Our results show that the Wang et al. method also works well for S-NPP M15, with a maximum scan averaged scan angle/scene temperature dependent biases reduced from 0.24K (prelaunch RVS) to 0.08K (on-orbit RVS). Larger improvements were observed at colder scenes. Moreover, no significant residual biases were observed at warmer scenes.

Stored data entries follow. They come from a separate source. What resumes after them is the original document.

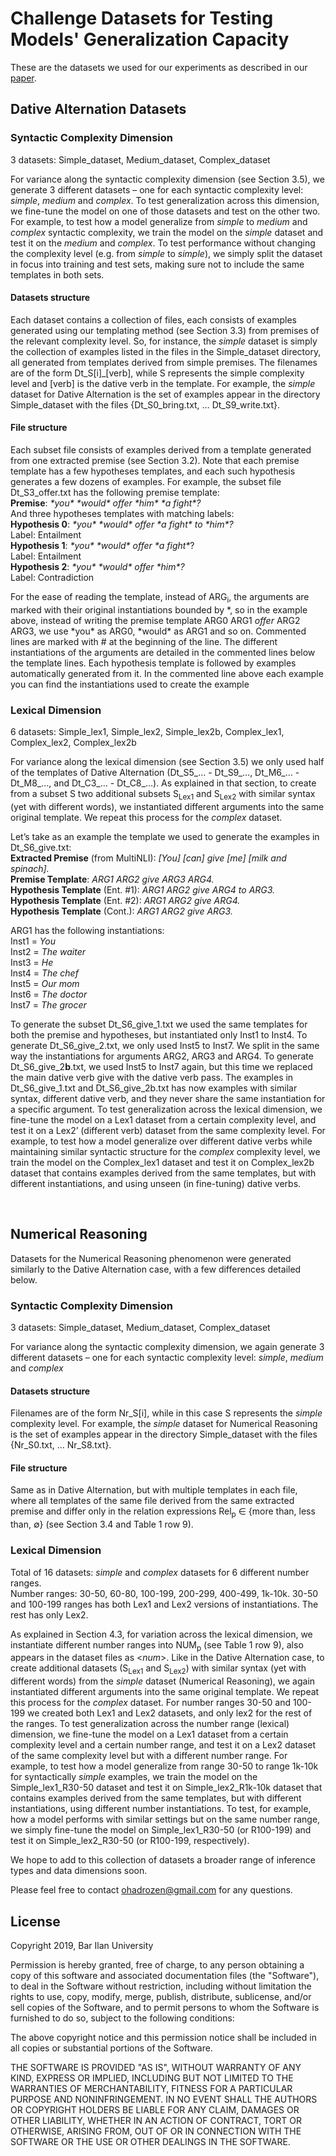 # Challenge Datasets for Testing Models' Generalization Capacity
These are the datasets we used for our experiments as described in our [paper](https://arxiv.org/pdf/1910.09302.pdf).

## Dative Alternation Datasets

### Syntactic Complexity Dimension  
3 datasets: Simple_dataset, Medium_dataset, Complex_dataset

For variance along the syntactic complexity dimension (see Section 3.5), we generate 3 different datasets – one for each syntactic complexity level: *simple*, *medium* and *complex*. To test generalization across this dimension, we fine-tune the model on one of those datasets and test on the other two. For example, to test how a model generalize from *simple* to *medium* and *complex* syntactic complexity, we train the model on the *simple* dataset and test it on the *medium* and *complex*. 
To test performance without changing the complexity level (e.g. from *simple* to *simple*), we simply split the dataset in focus into training and test sets, making sure not to include the same templates in both sets.

#### Datasets structure
Each dataset contains a collection of files, each consists of examples generated using our templating method (see Section 3.3) from premises of the relevant complexity level. So, for instance, the *simple* dataset is simply the collection of examples listed in the files in the Simple_dataset directory, all generated from templates derived from simple premises. The filenames are of the form Dt_S[i]_[verb], while S represents the simple complexity level and [verb] is the dative verb in the template. For example, the *simple* dataset for Dative Alternation is the set of examples appear in the directory Simple_dataset with the files {Dt_S0_bring.txt, … Dt_S9_write.txt}.

#### File structure
Each subset file consists of examples derived from a template generated from one extracted premise (see Section 3.2). Note that each premise template has a few hypotheses templates, and each such hypothesis generates a few dozens of examples. For example, the subset file Dt_S3_offer.txt has the following premise template:  
**Premise**: *\*you\* \*would\* offer \*him\* \*a fight\*?*  
And three hypotheses templates with matching labels:  
**Hypothesis 0**: *\*you\* \*would\* offer \*a fight\* to \*him\*?*  
Label: Entailment  
**Hypothesis 1**: *\*you\* \*would\* offer \*a fight\**?  
Label: Entailment  
**Hypothesis 2**: *\*you\* \*would\* offer \*him\*?*  
Label: Contradiction  

For the ease of reading the template, instead of ARG<sub>i</sub>, the arguments are marked with their original instantiations bounded by *, so in the example above, instead of writing the premise template ARG0 ARG1 *offer* ARG2 ARG3, we use \*you\* as ARG0, \*would\* as ARG1 and so on.
Commented lines are marked with # at the beginning of the line.
The different instantiations of the arguments are detailed in the commented lines below the template lines. 
Each hypothesis template is followed by examples automatically generated from it. In the commented line above each example you can find the instantiations used to create the example

### Lexical Dimension
6 datasets: Simple_lex1, Simple_lex2, Simple_lex2b, Complex_lex1, Complex_lex2, Complex_lex2b

For variance along the lexical dimension (see Section 3.5) we only used half of the templates of Dative Alternation (Dt_S5_… - Dt_S9_…, Dt_M6_… - Dt_M8_…, and Dt_C3_… - Dt_C8_…). As explained in that section, to create from a subset S two additional subsets S<sub>Lex1</sub> and S<sub>Lex2</sub> with similar syntax (yet with different words), we instantiated different arguments into the same original template. We repeat this process for the *complex* dataset.

Let’s take as an example the template we used to generate the examples in Dt_S6_give.txt:  
**Extracted Premise** (from MultiNLI): *[You] [can] give [me] [milk and spinach].*  
**Premise Template**: *ARG1 ARG2 give ARG3 ARG4.*  
**Hypothesis Template** (Ent. #1): *ARG1 ARG2 give ARG4 to ARG3.*  
**Hypothesis Template** (Ent. #2): *ARG1 ARG2 give ARG4.*  
**Hypothesis Template** (Cont.): *ARG1 ARG2 give ARG3.*  

ARG1 has the following instantiations:  
Inst1 = *You*  
Inst2 = *The waiter*  
Inst3 = *He*  
Inst4 = *The chef*  
Inst5 = *Our mom*  
Inst6 = *The doctor*  
Inst7 = *The grocer*  

To generate the subset Dt_S6_give_1.txt we used the same templates for both the premise and hypotheses, but instantiated only Inst1 to Inst4. To generate Dt_S6_give_2.txt, we only used Inst5 to Inst7. We split in the same way the instantiations for arguments ARG2, ARG3 and ARG4. To generate Dt_S6_give_2**b**.txt, we used Inst5 to Inst7 again, but this time we replaced the main dative verb give with the dative verb pass. The examples in Dt_S6_give_1.txt and Dt_S6_give_2b.txt has now examples with similar syntax, different dative verb, and they never share the same instantiation for a specific argument.
To test generalization across the lexical dimension, we fine-tune the model on a Lex1 dataset from a certain complexity level, and test it on a Lex2’ (different verb) dataset from the same complexity level. For example, to test how a model generalize over different dative verbs while maintaining similar syntactic structure for the *complex* complexity level, we train the model on the Complex_lex1 dataset and test it on Complex_lex2b dataset that contains examples derived from the same templates, but with different instantiations, and using unseen (in fine-tuning) dative verbs.

 
## Numerical Reasoning

Datasets for the Numerical Reasoning phenomenon were generated similarly to the Dative Alternation case, with a few differences detailed below.

### Syntactic Complexity Dimension
3 datasets: Simple_dataset, Medium_dataset, Complex_dataset

For variance along the syntactic complexity dimension, we again generate 3 different datasets – one for each syntactic complexity level: *simple*, *medium* and *complex*

#### Datasets structure
Filenames are of the form Nr_S[i], while in this case S represents the *simple* complexity level. For example, the *simple* dataset for Numerical Reasoning is the set of examples appear in the directory Simple_dataset with the files {Nr_S0.txt, … Nr_S8.txt}.

#### File structure
Same as in Dative Alternation, but with multiple templates in each file, where all templates of the same file derived from the same extracted premise and differ only in the relation expressions Rel<sub>p</sub> ∈ {more than, less than, ∅} (see Section 3.4 and Table 1 row 9).

### Lexical Dimension
Total of 16 datasets: *simple* and *complex* datasets for 6 different number ranges.  
Number ranges: 30-50, 60-80, 100-199, 200-299, 400-499, 1k-10k. 30-50 and 100-199 ranges has both Lex1 and Lex2 versions of instantiations. The rest has only Lex2.

As explained in Section 4.3, for variation across the lexical dimension, we instantiate different number ranges into NUM<sub>p</sub> (see Table 1 row 9), also appears in the dataset files as <_num_>.
Like in the Dative Alternation case, to create additional datasets (S<sub>Lex1</sub> and S<sub>Lex2</sub>) with similar syntax (yet with different words) from the *simple* dataset (Numerical Reasoning), we again instantiated different arguments into the same original template.  We repeat this process for the *complex* dataset.
For number ranges 30-50 and 100-199 we created both Lex1 and Lex2 datasets, and only lex2 for the rest of the ranges. 
To test generalization across the number range (lexical) dimension, we fine-tune the model on a Lex1 dataset from a certain complexity level and a certain number range, and test it on a Lex2 dataset of the same complexity level but with a different number range. For example, to test how a model generalize from range 30-50 to range 1k-10k for syntactically *simple* examples, we train the model on the Simple_lex1_R30-50 dataset and test it on Simple_lex2_R1k-10k dataset that contains examples derived from the same templates, but with different instantiations, using different number instantiations. To test, for example, how a model performs with similar settings but on the same number range, we simply fine-tune the model on Simple_lex1_R30-50 (or R100-199) and test it on Simple_lex2_R30-50 (or R100-199, respectively).

We hope to add to this collection of datasets a broader range of inference types and data dimensions soon.



Please feel free to contact ohadrozen@gmail.com for any questions.

## License
Copyright 2019, Bar Ilan University

Permission is hereby granted, free of charge, to any person obtaining a copy of this software and associated documentation files (the "Software"), to deal in the Software without restriction, including without limitation the rights to use, copy, modify, merge, publish, distribute, sublicense, and/or sell copies of the Software, and to permit persons to whom the Software is furnished to do so, subject to the following conditions:

The above copyright notice and this permission notice shall be included in all copies or substantial portions of the Software.

THE SOFTWARE IS PROVIDED "AS IS", WITHOUT WARRANTY OF ANY KIND, EXPRESS OR IMPLIED, INCLUDING BUT NOT LIMITED TO THE WARRANTIES OF MERCHANTABILITY, FITNESS FOR A PARTICULAR PURPOSE AND NONINFRINGEMENT. IN NO EVENT SHALL THE AUTHORS OR COPYRIGHT HOLDERS BE LIABLE FOR ANY CLAIM, DAMAGES OR OTHER LIABILITY, WHETHER IN AN ACTION OF CONTRACT, TORT OR OTHERWISE, ARISING FROM, OUT OF OR IN CONNECTION WITH THE SOFTWARE OR THE USE OR OTHER DEALINGS IN THE SOFTWARE.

Since the same method was used to derive on-orbit RVS for NOAA-20 and S-NPP, the S-NPP results indicate that the residual biases observed in NOAA-20 LWIR bands at warmer scene temperatures (see Figure 11) may be caused by factors other than the uncertainties in the on-orbit RVS. Larger differences between prelaunch and on-orbit WUCD derived zero offset values were observed in M15 in our previous study [21]. Moreover, WUCD C-coefficients derived using data during the cool-down phase can reduce scene temperature dependent biases in M15. VIIRS–CrIS comparison results indicate that S-NPP M15 prelaunch RVS is likely to have larger errors than for the other LWIR bands, or on-orbit RVS derived using the Wang et al. method can compensate, at least partially, for the errors in the prelaunch zero offsets.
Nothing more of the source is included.